Very well written and argued.......2006-12-29
This is the best written biography of Fidel Castro. It covers almost all of his life focusing mostly on the political and military aspects. If you want to get a sense of society as a whole I would recommend reading Fidel Castro by Quirk but otherwise this is an excellent start to Castro's life. You could read this and feel that you have covered every relevant part of his life and then some. If you want to understand how Cuba was transformed into what it is today this is essential reading. Highly recommend.
A real challenge for leftists.......2005-06-18
In one corner, an American "bourgeois" woman named Georgie Anne Geyer. In the opposite corner, Fidel Castro. The opening bell rings! :-0
If I understand the "leftist" mindset at all well, there is no decision to be made here. Castro is right, and Geyer is wrong, and that ends that.
But -- unfortunately for that mindset -- Georgie Ann Geyer worked really hard in compiling her book, and conducted interviews with hundreds of people, and she knows an awful lot more about Fidel Castro than he knows about her. She knows that Castro was a killer, even in his university days. She knows that he was an absolutely ruthless seeker-of-power, like some others we have known (Lenin, Hitler, Mussolini...)
And, in his quest for absolute power, Castro was helped by another thing, not much discussed here. This was the idea that the current system is so corrupt, that anything else would be an improvement. We citizens of the planet Earth need to be very wary of ideas like this. For example, in Iran: the idea that the Shah had to go, that anything else would be an improvement. BZZT! WRONG! Thirty years of terrorist mullahs certainly put a big damper on that idea!
In the same way, the Cubans of long ago partied and had good times and never really dreamed that anyone could be worse than Batista. Of course, sooner or later, they woke up to the fact that they were being ruled by a thug who would never relinquish power, and who would creep into his senility crowned by Forbes magazine as one of the richest men in the world. Oh, that hero of the people, that secretive billionaire Fidel Castro! How could anyone fail to kiss his beard, and declare him the savior of mankind?
Geyer does not have the whole story here: she cannot (given the date of publication) quite cover all of the damage done to Cuba. But in the time of that evil "fascist" Batista, Cuba was an economic marvel: its workers were ranked #8 in the world in terms of wages received, among many other things. Nowadays, Cuba battles it out with Burma for the honors of "most godforsaken country."

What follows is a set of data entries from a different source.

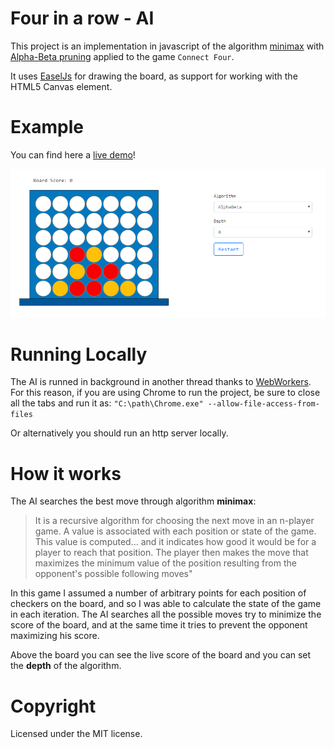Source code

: # Four in a row - AI
This project is an implementation in javascript of the algorithm [minimax](https://en.wikipedia.org/wiki/Minimax) with [Alpha-Beta pruning](https://en.wikipedia.org/wiki/Alpha%E2%80%93beta_pruning) applied to the game `Connect Four`.

It uses [EaselJs](https://www.createjs.com/easeljs) for drawing the board, as support for working with the HTML5 Canvas element.

# Example
You can find here a [live demo](http://connectfour.mmelilli.com)!

![game screenshot](https://github.com/marcomelilli/four-in-a-row-js-minimax/raw/master/img/game-screen.png)

# Running Locally
The AI is runned in background in another thread thanks to [WebWorkers](https://en.wikipedia.org/wiki/Web_worker). For this reason, if you are using Chrome to run the project, be sure to close all the tabs and run it as:
`"C:\path\Chrome.exe" --allow-file-access-from-files`

Or alternatively you should run an http server locally.

# How it works

The AI searches the best move through algorithm **minimax**: 

> It is a recursive algorithm for choosing the next move in an n-player game. 
> A value is associated with each position or state of the game. 
> This value is computed... and it indicates how good it would be for a player to reach that position. 
> The player then makes the move that maximizes the minimum value of the position resulting from the opponent's possible following moves"

In this game I assumed a number of arbitrary points for each position of checkers on the board, and so I was able to calculate the state of the game in each iteration. 
The AI searches all the possible moves try to minimize the score of the board, and at the same time it tries to prevent the opponent maximizing his score.

Above the board you can see the live score of the board and you can set the **depth** of the algorithm. 

# Copyright
Licensed under the MIT license.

And to think: it is still a "fashion item" to wear images of Che Guevara, whose main ability was shooting prisoners -- in prison. Thousands of them! Fidel's Grand Executioner, and we strut around wearing his image, for what reason?
The best biography of this [expletive deleted]. I really hope that Cuba will come back to the real world, and soon!
the truth THE BEST BOOK ON CASTRO.......2003-09-09
Here is the true story of Castro, written largely from a foreign policy standpoint. This is not a story of the everyday man in Cuba(although we do learn that he suffered much economically). This is not an economic history of Castro's Cuba(Although we learn how much the economy declined and sugar production as well). This is the story of Castro's foreign flings and the cult of personality around him. We learn of Castro's invasions of a dozen countries in Africa, from Angola to the Congo. We learn equally of Castro's associations with his Latin American compatriots and his attempts to invade and infiltrate most of his neighbors. Those that love Castro and believe he created a socialist paradise in Cuba will not be happy with this book. Equally those wanting to learn the gruesome details of the many suppressed by Castro will also not be happy. This is a fair portrait of this larger then life Guerilla and the wrath he has brought upon the world. This is not a negative book that condemns Castro, in fact I find myself admiring him more after reading it. What one does have to ask themselves if they are an admirer of Castro is if he is truly loved by his people why are their no free elections? Why are other political parties outlawed in Cuba? Why are only government sponsored newspapers allowed? If Castro's socialism was such a paradise then why not let his own people write what they think of it, and say what they think, why murder your political rivals? Or banish them? It is so obvious that communism and all it brings is slavery to its own people, Cuba is a great example and this book tells all about Castro. The author could have done away with the investigation of the Kennedy murder because she reveals nothing new but pollutes many pages with theories.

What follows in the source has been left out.